The picture does not give the size justice. That box at the top - several maintenance people can stand inside of it.

Taking all the information about electrical energy generation/distribution and wind power that I had collected from so many sources, and making sense of it in order to answer the big question is a daunting task. But after my visit, I had enough pieces of the puzzle collected to finally put together a reasonable hypothesis. I should mention that one of the pieces of the puzzle was getting acknowledgement from a prominent person in Washington who works in the energy field that serious discussion of energy policy is not happening; i.e. there doesn’t appear to be a readily obvious and reliable source that can answer the big question. So through a combination of powering up the spreadsheet and thinking through the information I had collected from people and various Internet sources here’s what I came up with.

The key to this question is converting all this information to the bottom line which is cost per Kilowatt Hour (KWH), and understanding what factors affect it (the amount of wind, time of year, utilization, market dynamics, transmission/distribution, etc.). The average cost of electric power in the US is $0.12 per KWH. There are lots of variations by state and time-of-day, but here we are going to focus mostly on averages in order to put wind power into perspective; we will deal with de-averages at another time. Firstly, how do you convert Megawatts of capacity into KWH? You use the load factor which is basically the amount of power generated on average throughout the year relative to the maximum capacity (i.e. how often does the wind blow, and by how much). The load factor of Solano is around 30% – you could actually only power three (not ten) 100-watt bulbs for 25 years for $2500. You can put a wind farm anywhere there is wind and real estate to do so, but you clearly want the load factor to be greater than some minimum amount to make it economical. I believe load factors for wind facilities are in the 20% – 40% range. So a 1.8MW turbine generates an average of 0.54MW, which comes out to almost 400,000 KWH per month. Sounds like a lot, what does this mean? Well the rest is pretty simple, if it costs $4M for a turbine, and it lasts 25 years, this comes out to approximately $0.09 per KWH (assuming a capital cost of 10%). Cool, less expensive than $0.12…… But we’re not done yet.

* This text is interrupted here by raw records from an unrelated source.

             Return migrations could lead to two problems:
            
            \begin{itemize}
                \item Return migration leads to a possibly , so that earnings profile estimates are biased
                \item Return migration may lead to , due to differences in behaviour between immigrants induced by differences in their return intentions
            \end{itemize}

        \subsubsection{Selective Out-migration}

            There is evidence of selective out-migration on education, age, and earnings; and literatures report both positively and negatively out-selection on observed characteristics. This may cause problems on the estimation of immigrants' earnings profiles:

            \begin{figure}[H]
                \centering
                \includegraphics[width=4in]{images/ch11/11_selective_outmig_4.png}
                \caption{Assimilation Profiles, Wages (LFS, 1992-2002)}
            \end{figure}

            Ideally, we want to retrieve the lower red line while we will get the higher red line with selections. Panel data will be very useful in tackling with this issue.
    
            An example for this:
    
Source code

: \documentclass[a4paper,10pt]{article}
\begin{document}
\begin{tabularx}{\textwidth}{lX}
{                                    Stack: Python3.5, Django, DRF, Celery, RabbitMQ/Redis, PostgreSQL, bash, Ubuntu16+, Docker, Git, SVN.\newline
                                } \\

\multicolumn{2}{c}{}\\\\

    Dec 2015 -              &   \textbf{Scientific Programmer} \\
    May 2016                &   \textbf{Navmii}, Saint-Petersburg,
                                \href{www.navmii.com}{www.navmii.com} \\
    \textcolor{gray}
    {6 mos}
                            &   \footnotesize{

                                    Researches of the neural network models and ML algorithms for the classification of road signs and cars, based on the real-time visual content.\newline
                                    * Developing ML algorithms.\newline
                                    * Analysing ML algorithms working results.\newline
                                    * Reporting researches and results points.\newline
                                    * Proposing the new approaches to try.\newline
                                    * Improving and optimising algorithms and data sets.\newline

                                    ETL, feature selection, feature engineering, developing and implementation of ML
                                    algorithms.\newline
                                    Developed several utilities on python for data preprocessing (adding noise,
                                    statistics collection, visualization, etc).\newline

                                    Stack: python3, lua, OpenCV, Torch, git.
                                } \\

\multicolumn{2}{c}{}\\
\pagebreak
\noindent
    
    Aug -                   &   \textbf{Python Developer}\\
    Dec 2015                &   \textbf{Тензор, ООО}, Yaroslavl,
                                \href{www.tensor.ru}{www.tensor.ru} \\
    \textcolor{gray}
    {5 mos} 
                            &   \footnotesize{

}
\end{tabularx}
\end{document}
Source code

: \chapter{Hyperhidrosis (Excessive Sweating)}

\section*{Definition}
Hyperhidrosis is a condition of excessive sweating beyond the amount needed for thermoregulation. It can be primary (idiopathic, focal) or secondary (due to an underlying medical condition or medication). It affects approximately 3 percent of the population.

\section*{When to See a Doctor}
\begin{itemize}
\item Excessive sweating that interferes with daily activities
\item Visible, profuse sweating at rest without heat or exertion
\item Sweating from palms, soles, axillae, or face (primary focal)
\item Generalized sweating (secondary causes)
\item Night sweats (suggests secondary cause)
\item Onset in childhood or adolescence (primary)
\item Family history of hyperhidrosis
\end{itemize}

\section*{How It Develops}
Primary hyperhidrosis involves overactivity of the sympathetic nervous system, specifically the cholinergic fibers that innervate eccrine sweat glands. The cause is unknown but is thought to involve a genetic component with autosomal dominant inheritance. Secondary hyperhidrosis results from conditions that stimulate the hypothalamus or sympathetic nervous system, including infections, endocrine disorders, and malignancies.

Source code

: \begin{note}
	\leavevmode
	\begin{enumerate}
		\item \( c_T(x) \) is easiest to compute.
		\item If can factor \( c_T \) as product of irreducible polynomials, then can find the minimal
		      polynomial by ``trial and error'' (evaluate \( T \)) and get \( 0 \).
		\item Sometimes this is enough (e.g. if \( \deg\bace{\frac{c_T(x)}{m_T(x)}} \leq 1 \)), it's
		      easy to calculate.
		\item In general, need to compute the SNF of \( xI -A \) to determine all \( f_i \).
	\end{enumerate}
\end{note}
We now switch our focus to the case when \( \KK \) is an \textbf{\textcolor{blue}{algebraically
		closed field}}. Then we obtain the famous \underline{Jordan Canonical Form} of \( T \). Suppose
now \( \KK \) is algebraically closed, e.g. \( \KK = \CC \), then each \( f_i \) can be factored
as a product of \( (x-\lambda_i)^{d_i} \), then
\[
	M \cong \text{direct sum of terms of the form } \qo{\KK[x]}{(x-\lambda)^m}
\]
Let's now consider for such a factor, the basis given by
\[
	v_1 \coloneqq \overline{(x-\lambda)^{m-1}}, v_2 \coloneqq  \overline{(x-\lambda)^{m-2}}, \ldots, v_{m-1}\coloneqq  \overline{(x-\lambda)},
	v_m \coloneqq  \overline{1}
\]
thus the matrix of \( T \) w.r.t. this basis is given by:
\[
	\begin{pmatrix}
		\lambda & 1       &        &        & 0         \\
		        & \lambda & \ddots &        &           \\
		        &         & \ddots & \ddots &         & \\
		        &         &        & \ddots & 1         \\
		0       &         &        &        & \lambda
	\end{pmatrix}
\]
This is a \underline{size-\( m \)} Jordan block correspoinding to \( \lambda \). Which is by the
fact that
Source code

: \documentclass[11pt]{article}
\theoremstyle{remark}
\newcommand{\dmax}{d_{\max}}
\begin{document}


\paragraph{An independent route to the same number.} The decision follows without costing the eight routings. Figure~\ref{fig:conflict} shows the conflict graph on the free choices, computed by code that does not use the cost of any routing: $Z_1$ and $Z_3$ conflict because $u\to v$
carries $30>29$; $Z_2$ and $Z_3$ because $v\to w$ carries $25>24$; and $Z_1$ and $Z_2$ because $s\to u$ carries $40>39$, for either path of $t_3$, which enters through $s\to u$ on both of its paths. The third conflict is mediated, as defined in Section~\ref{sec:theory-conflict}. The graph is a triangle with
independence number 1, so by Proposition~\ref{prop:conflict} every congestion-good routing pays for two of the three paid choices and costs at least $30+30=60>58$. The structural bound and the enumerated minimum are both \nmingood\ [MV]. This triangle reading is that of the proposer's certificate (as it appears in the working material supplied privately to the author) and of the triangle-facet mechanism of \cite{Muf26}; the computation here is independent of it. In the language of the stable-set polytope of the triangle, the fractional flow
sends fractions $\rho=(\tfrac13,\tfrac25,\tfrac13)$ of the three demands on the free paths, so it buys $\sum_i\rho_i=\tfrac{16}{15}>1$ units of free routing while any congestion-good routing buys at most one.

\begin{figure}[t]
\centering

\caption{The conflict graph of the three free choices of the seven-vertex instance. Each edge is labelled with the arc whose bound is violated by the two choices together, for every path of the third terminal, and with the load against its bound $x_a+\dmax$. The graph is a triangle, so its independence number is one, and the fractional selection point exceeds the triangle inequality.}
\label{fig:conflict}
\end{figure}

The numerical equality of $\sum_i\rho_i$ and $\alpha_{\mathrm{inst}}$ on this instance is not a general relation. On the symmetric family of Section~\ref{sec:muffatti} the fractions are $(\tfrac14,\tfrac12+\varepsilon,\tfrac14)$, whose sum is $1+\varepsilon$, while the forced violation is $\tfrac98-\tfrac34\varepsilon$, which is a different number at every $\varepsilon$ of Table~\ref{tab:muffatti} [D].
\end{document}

What about operating costs? Each of these turbines requires maintenance twice a year, plus an oil change every 2 years. Each of these activities takes about 2 skill technicians 2 days. Plus you have all the operations people, leases, property taxes (which in Solano’s case was the biggest operating cost of all!…), etc. This comes out to about another $0.01 per KWH, so we’re at $0.10 per KWH. This facility has 90 turbines, so if we had a larger facility would we save much? At the level of 90 turbines, it turns out most of the costs are variable (i.e. driven by the number of turbines), so let’s say this cost is pretty reasonable for large scale facilities.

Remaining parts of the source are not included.